False. It’s the opposite, right?
In the following dynamic time-series model, \(u_t\) is first-order autocorrelated, i.e.
\[Health_t = \beta_0 + \beta_1 Income_t + \beta_2 Health_{t-1} + u_t\] \[Health_{t-1} = \beta_0 + \beta_1 Income_{t-1} + \beta_2 Health_{t-2} + u_{t-1}\] \[u_t = \rho u_{t-1} + \varepsilon_t\]
Where \(\varepsilon_t\) is white-noise: iid and mean 0, variance = constant.
Explain why OLS will likely be biased for \(\beta_2\) - even with no omitted variables.
Ok. Well why might we detect bias in an estimator? What is an estimator equal to? Let’s think about our error term a bit here. Plugging everything in, we get
\[Health_t = \beta_0 + \beta_1 Income_t + \beta_2(\beta_0 + \beta_1 Income_{t-1} + \beta_2 Health_{t-2} + u_{t-1}) + (\rho u_{t-1} + \varepsilon_t)\]
Let me ask you this: is \(\frac{Cov(Health_{t-1},Health_t)}{Var(Health_t)} = \beta_2\)?
You can see that exogeneity here is violated. Or, \(Cov(X,u) \neq 0\).
If the covariance between \(u_t\) and \(u_{t-1}\) increases as t gets larger, then is \(u_t\) stationary?
No. Maybe we need to think about why.
If the covariance between two error terms is changing, what does that mean?
Well it means that as t is increasing into the future, our error process is changing. That means that covariance between \(u_t\) and \(u_{t-1}\) is dependent not only on k (1 in our case) but also t. That’s bad, and breaks assumption 3 of our stationarity rules.
How are random walks and autocorrelated variables similar? How are they different?
Well let’s recall what exactly a random walk is. At it’s most basic, a random walk is equal to:
\[X_t = X_{t-1} + u_t\]
A random walk, therefore, is a special case of an autocorrelated variable. It’s important to note that there are two real model restrictions:
1.) No ‘intercept’, or really that \(\beta_0 = 0\)
2.) And our ‘AR’ part is equal to 1. That is, our coefficient on the autocorrelated portion is equal to one.
It’s different because it is non-stationary and therefore you can’t trust OLS while estimating. However, unlike tests for autocorrelation, you need to do a special transformation to solve a random walk. Do you remember what that is?
That’s right: first differences. That will ‘delete’ your \(X_{t-1}\) and so long as \(u_t\) is stationary you should be ok.
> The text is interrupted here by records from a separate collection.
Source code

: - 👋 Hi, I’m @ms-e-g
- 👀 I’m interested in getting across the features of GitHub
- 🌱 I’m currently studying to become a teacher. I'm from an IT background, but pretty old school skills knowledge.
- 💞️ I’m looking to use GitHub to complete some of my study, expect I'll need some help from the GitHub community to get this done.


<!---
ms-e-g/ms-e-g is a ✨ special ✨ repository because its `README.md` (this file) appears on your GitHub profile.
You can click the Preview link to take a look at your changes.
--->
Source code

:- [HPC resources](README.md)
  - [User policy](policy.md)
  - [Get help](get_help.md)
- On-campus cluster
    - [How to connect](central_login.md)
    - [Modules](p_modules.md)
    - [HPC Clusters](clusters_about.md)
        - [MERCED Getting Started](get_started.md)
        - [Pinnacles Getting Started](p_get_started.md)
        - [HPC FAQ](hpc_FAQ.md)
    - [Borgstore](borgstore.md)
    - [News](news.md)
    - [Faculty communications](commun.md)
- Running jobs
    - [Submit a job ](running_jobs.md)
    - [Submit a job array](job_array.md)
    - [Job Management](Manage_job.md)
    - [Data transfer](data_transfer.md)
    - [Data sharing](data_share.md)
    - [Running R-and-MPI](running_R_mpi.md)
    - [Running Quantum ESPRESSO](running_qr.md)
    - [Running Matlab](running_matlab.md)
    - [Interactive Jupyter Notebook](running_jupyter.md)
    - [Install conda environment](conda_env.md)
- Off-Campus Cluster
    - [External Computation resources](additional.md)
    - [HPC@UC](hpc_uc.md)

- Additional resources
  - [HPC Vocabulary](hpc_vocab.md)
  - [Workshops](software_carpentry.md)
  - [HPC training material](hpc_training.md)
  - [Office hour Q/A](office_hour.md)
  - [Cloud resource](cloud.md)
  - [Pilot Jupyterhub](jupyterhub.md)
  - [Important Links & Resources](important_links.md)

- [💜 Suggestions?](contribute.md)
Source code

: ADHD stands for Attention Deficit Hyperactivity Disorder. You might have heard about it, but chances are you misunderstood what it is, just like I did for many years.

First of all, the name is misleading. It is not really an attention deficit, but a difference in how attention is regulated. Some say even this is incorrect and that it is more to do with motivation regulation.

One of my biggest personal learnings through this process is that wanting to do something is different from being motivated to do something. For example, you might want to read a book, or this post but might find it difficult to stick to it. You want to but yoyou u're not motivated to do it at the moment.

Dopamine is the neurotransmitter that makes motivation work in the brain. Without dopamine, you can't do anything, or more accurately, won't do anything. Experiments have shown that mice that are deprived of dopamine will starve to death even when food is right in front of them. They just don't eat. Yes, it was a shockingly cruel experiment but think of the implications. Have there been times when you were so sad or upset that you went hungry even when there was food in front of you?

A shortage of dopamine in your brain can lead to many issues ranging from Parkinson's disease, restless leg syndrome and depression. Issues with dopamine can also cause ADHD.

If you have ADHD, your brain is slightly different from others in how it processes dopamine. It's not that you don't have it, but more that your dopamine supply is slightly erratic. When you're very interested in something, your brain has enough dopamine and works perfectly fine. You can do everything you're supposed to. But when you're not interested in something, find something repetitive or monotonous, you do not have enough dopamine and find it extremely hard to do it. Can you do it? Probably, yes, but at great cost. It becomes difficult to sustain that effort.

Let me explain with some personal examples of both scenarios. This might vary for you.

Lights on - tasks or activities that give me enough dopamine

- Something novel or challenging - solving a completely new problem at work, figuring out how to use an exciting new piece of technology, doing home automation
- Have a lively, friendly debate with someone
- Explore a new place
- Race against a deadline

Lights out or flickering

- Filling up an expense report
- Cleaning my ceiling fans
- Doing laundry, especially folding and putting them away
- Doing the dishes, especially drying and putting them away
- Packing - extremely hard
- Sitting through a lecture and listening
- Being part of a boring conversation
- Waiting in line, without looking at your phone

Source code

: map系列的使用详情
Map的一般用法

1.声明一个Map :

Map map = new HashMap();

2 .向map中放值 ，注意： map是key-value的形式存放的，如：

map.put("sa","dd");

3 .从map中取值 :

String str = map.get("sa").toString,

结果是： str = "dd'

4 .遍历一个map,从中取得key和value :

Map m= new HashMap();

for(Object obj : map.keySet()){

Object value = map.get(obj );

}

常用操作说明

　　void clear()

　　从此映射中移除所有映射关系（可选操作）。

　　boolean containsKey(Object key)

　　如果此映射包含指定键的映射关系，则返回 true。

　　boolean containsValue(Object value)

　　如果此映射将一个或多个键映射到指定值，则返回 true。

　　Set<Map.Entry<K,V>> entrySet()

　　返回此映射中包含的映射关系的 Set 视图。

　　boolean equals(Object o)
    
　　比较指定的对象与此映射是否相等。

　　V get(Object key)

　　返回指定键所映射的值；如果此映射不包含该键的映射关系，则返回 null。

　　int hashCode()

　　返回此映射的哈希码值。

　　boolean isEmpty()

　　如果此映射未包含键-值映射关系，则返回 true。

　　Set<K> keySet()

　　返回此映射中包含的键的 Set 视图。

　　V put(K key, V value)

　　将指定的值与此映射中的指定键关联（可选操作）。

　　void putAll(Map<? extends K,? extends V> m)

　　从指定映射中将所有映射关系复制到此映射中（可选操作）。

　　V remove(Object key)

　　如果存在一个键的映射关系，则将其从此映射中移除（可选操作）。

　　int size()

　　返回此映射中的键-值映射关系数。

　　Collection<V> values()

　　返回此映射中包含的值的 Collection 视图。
Why is physical fitness a bad instrument for military service, but a military draft is likely a valid instrument, when trying to estimate income.
Well, recall our problems with instruments. We need two things from them. They need to be exogenous, and relevant. I buy relevance for all variables involved here, but what about exogeneity?
If someone is physically fit, they likely have a lot of grit which may correlate with their lifetime income in a positive way.
If someone is drafted, they simply were selected by lottery. That’s not likely to be due to some underlying factor related to income, unless you believe in luck or any of that nonsense.
The probabilitiy limit of the instrumental variables estimator is
\[plim(\widehat{\beta}_1^{IV}) = \beta_1 + \frac{Cov(z,u)}{Cov(z,x)}\]
where z is our instrument, u is our disturbance, and x is our endogenous variable.
i.) How do the two requirements of a valid instrument enter into this equation?
ii.) (T/F) If we have a valid instrument, then \(\widehat{\beta}_1^{IV}\) is a consistent estimator of \(\beta_1\).
Let’s start with part i.
Ok, so what exactly are our requirements for IV? We know we need,
Exogeneity
Relevance.
But what really, do those things mean for us? Well, let’s start with exogeneity of the instrument. If our variable is exogenous, that means it won’t be correlated with the error term in our DGP. What is the mathematical expression for a correlation coefficient?
\[\rho_{z,u} = \frac{cov(z,u)}{\sigma_u \sigma_z}\]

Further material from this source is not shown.